▶ _Problem description_
Search the entries below for "mathrm". Report each line where it occurs.

_ _ _ _ _ _ _

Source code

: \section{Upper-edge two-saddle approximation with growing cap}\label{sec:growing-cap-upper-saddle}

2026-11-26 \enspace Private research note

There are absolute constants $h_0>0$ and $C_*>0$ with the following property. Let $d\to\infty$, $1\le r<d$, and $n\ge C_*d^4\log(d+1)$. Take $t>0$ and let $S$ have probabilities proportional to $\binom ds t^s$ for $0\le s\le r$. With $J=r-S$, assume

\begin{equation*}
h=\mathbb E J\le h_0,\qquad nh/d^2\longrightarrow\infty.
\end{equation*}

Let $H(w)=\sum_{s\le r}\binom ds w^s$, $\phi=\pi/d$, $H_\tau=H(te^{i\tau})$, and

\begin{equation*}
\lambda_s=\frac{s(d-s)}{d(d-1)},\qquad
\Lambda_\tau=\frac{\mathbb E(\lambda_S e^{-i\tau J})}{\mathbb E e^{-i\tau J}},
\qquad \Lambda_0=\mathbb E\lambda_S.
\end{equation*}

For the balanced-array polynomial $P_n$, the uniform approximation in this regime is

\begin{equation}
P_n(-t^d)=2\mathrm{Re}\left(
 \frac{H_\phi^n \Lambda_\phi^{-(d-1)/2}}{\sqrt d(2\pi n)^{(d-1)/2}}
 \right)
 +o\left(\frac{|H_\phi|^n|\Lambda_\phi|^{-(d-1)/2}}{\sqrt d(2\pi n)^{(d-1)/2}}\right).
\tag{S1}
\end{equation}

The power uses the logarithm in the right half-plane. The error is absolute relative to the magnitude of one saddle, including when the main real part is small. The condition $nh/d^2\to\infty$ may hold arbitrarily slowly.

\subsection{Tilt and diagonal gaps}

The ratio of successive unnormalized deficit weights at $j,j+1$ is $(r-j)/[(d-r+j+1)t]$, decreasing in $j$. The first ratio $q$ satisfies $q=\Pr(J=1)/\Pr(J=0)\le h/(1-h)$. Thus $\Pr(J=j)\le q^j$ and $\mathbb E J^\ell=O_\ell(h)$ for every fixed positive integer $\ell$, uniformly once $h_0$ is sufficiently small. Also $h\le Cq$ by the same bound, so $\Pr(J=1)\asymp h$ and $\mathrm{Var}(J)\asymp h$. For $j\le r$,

_ _ _ _ _ _ _

▶ _Output below_
P_n(-t^d)=2\mathrm{Re}\left(
The ratio of successive unnormalized deficit weights at $j,j+1$ is $(r-j)/[(d-r+j+1)t]$, decreasing in $j$. The first ratio $q$ satisfies $q=\Pr(J=1)/\Pr(J=0)\le h/(1-h)$. Thus $\Pr(J=j)\le q^j$ and $\mathbb E J^\ell=O_\ell(h)$ for every fixed positive integer $\ell$, uniformly once $h_0$ is sufficiently small. Also $h\le Cq$ by the same bound, so $\Pr(J=1)\asymp h$ and $\mathrm{Var}(J)\asymp h$. For $j\le r$,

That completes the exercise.